*ACTIVITY*
The line containing "- a screenshot" and every line after it, through the last one below: output exactly these and nothing else.

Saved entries
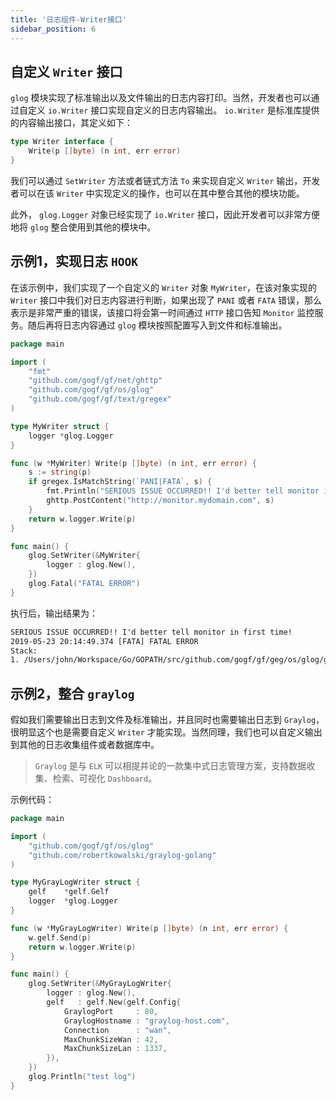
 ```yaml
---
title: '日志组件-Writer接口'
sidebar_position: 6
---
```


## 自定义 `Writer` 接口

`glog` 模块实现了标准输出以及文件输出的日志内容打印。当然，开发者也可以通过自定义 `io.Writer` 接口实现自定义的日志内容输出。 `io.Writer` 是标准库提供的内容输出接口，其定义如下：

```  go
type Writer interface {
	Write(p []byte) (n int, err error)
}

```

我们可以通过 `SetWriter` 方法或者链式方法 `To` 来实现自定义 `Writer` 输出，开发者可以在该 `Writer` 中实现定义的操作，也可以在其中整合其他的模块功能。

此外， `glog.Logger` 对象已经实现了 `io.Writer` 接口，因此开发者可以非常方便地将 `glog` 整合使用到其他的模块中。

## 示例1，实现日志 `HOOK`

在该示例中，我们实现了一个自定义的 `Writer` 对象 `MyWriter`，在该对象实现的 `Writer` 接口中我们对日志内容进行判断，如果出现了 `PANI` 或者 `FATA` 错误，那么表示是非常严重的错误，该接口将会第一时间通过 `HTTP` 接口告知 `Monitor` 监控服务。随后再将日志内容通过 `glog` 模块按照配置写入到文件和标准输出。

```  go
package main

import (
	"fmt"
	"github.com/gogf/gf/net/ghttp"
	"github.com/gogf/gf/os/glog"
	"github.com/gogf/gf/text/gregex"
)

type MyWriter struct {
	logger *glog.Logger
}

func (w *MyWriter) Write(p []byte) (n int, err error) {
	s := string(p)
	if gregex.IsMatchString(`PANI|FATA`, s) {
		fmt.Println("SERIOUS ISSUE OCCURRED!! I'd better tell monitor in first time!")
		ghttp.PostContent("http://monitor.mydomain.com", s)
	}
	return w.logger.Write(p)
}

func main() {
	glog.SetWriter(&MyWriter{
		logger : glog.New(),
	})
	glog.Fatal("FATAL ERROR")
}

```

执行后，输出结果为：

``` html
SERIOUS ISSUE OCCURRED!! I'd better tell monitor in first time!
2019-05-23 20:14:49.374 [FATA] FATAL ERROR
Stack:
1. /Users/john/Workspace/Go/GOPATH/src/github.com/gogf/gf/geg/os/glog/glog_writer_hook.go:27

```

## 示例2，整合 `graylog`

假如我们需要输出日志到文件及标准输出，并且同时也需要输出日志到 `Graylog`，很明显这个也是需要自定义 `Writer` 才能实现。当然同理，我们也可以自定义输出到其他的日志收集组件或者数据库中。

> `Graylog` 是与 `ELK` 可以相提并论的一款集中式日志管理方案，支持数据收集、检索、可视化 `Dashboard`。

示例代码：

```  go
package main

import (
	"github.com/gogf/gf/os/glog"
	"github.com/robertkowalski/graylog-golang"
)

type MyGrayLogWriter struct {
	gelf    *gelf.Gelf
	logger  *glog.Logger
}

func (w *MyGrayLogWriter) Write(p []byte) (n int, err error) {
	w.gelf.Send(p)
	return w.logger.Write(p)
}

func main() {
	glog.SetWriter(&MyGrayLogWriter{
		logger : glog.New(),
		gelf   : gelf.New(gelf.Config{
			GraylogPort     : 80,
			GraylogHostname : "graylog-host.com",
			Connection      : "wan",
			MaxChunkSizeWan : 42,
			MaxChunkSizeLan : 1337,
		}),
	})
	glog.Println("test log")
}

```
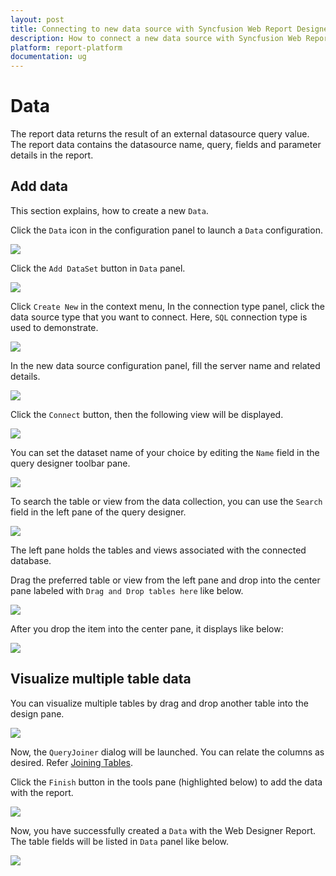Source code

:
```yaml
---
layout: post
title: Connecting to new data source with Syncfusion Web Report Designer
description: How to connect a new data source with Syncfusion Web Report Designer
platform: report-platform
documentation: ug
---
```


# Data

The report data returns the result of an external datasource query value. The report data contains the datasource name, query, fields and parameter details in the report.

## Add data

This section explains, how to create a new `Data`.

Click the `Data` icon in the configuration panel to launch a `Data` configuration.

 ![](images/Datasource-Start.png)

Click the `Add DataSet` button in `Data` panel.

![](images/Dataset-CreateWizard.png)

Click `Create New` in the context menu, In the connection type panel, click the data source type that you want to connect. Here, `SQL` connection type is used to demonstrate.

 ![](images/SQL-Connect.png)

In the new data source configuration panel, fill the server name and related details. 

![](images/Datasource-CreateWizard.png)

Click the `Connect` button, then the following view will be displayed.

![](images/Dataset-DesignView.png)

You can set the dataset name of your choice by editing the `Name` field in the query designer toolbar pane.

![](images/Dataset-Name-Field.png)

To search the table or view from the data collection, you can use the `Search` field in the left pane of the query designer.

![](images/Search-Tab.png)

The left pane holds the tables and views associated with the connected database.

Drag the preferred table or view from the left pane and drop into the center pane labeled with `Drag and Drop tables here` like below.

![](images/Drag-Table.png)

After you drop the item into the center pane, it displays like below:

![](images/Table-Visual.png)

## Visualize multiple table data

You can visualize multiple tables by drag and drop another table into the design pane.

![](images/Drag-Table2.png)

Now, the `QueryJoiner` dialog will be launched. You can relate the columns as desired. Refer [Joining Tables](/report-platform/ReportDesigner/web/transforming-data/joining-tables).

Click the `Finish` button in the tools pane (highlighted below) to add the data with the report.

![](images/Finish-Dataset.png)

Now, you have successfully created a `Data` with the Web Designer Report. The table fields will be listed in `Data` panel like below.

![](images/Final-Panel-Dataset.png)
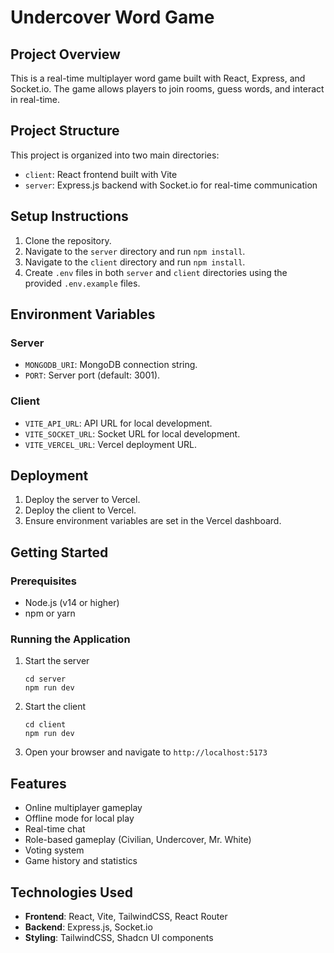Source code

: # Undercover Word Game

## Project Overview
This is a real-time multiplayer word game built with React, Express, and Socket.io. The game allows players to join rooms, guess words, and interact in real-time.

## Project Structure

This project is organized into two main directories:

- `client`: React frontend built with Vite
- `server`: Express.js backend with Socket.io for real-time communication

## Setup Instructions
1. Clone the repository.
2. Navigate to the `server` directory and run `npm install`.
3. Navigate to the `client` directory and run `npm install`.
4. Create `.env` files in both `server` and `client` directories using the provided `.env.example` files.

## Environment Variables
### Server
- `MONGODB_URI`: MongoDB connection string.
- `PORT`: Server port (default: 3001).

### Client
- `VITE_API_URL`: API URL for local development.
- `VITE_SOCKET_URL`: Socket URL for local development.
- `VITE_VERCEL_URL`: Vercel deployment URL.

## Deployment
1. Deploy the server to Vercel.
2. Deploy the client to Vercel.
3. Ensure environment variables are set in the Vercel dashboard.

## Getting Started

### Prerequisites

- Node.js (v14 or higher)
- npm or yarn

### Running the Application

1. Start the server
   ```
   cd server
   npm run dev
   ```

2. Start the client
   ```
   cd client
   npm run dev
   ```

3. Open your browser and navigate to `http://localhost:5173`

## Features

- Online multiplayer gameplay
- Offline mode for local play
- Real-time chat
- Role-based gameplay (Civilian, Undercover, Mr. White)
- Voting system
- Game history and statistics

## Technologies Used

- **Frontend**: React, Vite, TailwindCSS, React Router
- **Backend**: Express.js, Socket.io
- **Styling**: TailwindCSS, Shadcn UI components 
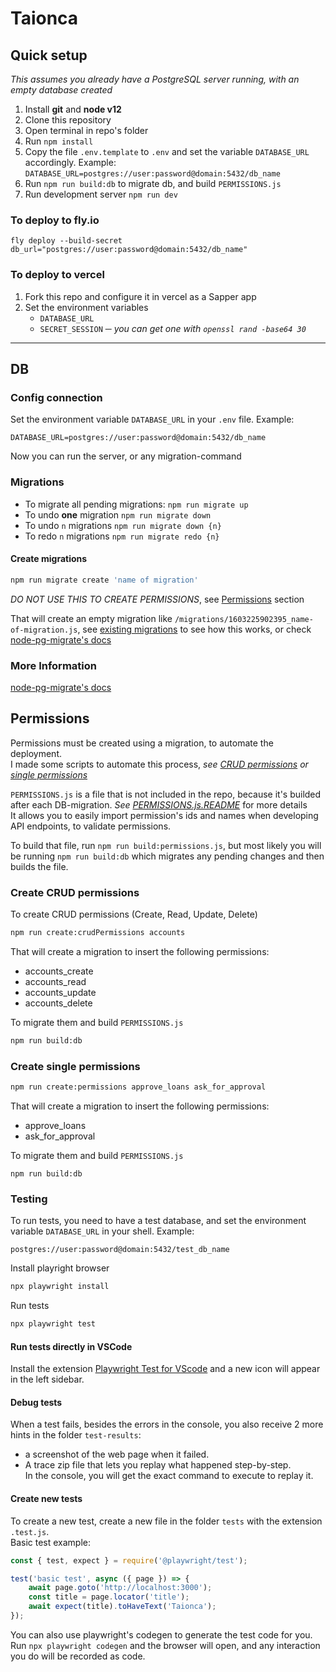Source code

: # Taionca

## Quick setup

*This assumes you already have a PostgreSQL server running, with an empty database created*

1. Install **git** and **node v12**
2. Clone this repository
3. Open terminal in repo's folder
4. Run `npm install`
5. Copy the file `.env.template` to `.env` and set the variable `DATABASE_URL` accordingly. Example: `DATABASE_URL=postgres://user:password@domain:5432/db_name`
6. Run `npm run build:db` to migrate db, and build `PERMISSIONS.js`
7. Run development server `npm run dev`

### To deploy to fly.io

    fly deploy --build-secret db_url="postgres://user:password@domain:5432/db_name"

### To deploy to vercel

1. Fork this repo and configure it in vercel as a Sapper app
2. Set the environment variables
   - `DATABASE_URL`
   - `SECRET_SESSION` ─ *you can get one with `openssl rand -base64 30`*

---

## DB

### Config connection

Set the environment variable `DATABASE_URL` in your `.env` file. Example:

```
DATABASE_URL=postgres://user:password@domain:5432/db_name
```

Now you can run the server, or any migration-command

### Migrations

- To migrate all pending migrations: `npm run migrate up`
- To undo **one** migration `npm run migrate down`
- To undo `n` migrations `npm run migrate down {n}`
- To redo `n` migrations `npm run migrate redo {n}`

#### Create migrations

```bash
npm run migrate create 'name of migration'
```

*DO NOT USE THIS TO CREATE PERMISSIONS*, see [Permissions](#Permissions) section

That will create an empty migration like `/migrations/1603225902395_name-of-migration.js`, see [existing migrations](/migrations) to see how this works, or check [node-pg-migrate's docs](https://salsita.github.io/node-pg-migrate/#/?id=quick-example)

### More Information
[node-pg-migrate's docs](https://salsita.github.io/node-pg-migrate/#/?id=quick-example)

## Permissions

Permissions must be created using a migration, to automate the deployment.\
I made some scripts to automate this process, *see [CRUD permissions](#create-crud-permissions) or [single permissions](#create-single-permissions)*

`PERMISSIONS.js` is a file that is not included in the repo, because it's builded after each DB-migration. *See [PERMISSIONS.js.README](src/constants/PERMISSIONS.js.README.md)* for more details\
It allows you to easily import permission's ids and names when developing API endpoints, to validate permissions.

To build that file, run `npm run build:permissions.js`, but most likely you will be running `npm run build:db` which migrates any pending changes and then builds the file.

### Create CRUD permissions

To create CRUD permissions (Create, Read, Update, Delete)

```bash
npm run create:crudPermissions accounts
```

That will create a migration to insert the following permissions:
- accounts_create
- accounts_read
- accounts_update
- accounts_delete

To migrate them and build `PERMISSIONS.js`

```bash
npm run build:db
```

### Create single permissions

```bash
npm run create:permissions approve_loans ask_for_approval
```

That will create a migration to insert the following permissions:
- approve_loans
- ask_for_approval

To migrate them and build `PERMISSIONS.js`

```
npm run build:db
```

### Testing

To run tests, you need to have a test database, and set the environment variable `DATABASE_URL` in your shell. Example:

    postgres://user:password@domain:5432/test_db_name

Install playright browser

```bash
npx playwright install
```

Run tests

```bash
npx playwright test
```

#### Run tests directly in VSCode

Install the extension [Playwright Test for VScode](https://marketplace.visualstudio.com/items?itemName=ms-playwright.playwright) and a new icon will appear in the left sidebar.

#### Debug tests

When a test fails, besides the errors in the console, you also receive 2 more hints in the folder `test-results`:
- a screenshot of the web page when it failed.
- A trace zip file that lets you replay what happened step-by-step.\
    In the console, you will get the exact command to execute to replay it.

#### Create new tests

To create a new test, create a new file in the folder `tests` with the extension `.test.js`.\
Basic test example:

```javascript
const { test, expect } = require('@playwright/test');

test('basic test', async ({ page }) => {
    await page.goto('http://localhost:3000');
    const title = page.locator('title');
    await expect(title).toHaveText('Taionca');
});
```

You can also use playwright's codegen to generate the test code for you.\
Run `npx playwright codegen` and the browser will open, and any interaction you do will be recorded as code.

*TASK OUTPUT*
- a screenshot of the web page when it failed.
- A trace zip file that lets you replay what happened step-by-step.\
    In the console, you will get the exact command to execute to replay it.

#### Create new tests

To create a new test, create a new file in the folder `tests` with the extension `.test.js`.\
Basic test example:

```javascript
const { test, expect } = require('@playwright/test');

test('basic test', async ({ page }) => {
    await page.goto('http://localhost:3000');
    const title = page.locator('title');
    await expect(title).toHaveText('Taionca');
});
```

You can also use playwright's codegen to generate the test code for you.\
Run `npx playwright codegen` and the browser will open, and any interaction you do will be recorded as code.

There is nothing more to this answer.